| WHAT NEEDS TO BE DONE |
Report the lines of the data below that contain the string "Output".

┌────────

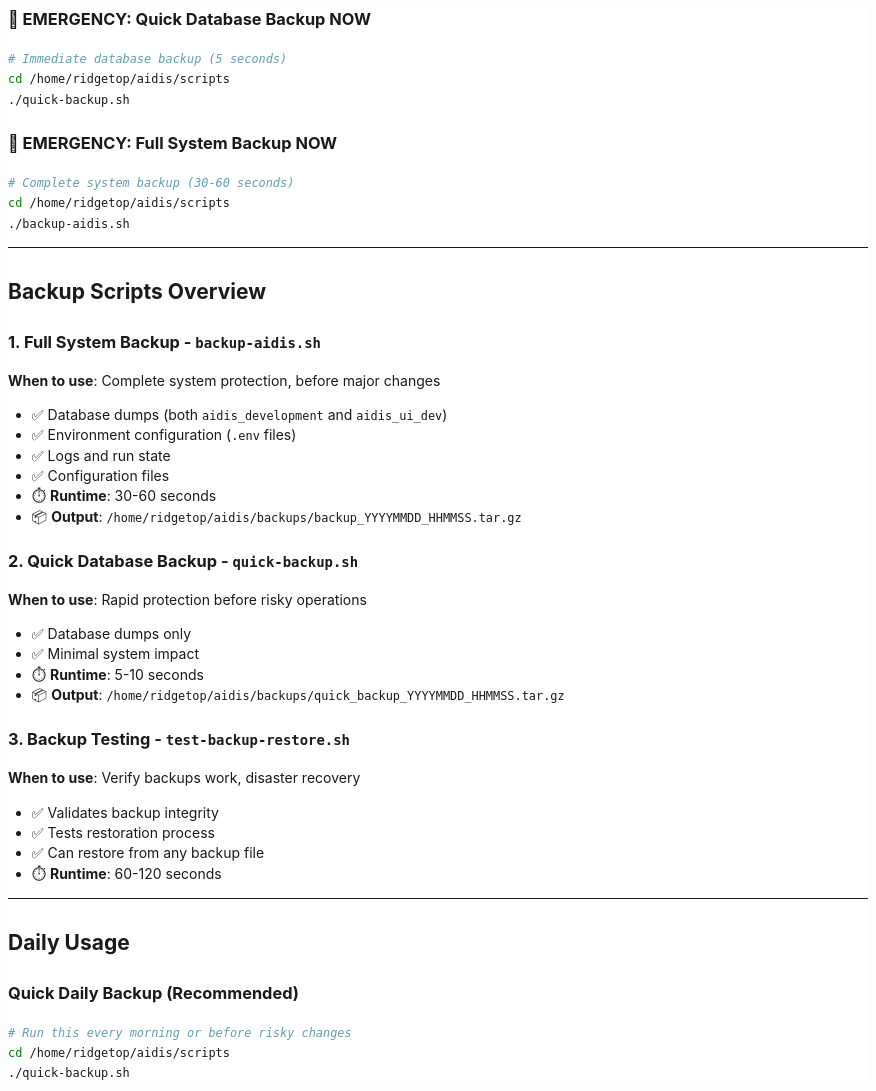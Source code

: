 ### 🚨 EMERGENCY: Quick Database Backup NOW
```bash
# Immediate database backup (5 seconds)
cd /home/ridgetop/aidis/scripts
./quick-backup.sh
```

### 🚨 EMERGENCY: Full System Backup NOW
```bash
# Complete system backup (30-60 seconds)
cd /home/ridgetop/aidis/scripts
./backup-aidis.sh
```

---

## Backup Scripts Overview

### 1. **Full System Backup** - `backup-aidis.sh`
**When to use**: Complete system protection, before major changes
- ✅ Database dumps (both `aidis_development` and `aidis_ui_dev`)
- ✅ Environment configuration (`.env` files)
- ✅ Logs and run state
- ✅ Configuration files
- ⏱️ **Runtime**: 30-60 seconds
- 📦 **Output**: `/home/ridgetop/aidis/backups/backup_YYYYMMDD_HHMMSS.tar.gz`

### 2. **Quick Database Backup** - `quick-backup.sh`  
**When to use**: Rapid protection before risky operations
- ✅ Database dumps only
- ✅ Minimal system impact
- ⏱️ **Runtime**: 5-10 seconds  
- 📦 **Output**: `/home/ridgetop/aidis/backups/quick_backup_YYYYMMDD_HHMMSS.tar.gz`

### 3. **Backup Testing** - `test-backup-restore.sh`
**When to use**: Verify backups work, disaster recovery
- ✅ Validates backup integrity
- ✅ Tests restoration process
- ✅ Can restore from any backup file
- ⏱️ **Runtime**: 60-120 seconds

---

## Daily Usage

### Quick Daily Backup (Recommended)
```bash
# Run this every morning or before risky changes
cd /home/ridgetop/aidis/scripts
./quick-backup.sh
```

└────────

| RESULT OF THIS TASK |
- 📦 **Output**: `/home/ridgetop/aidis/backups/backup_YYYYMMDD_HHMMSS.tar.gz`
- 📦 **Output**: `/home/ridgetop/aidis/backups/quick_backup_YYYYMMDD_HHMMSS.tar.gz`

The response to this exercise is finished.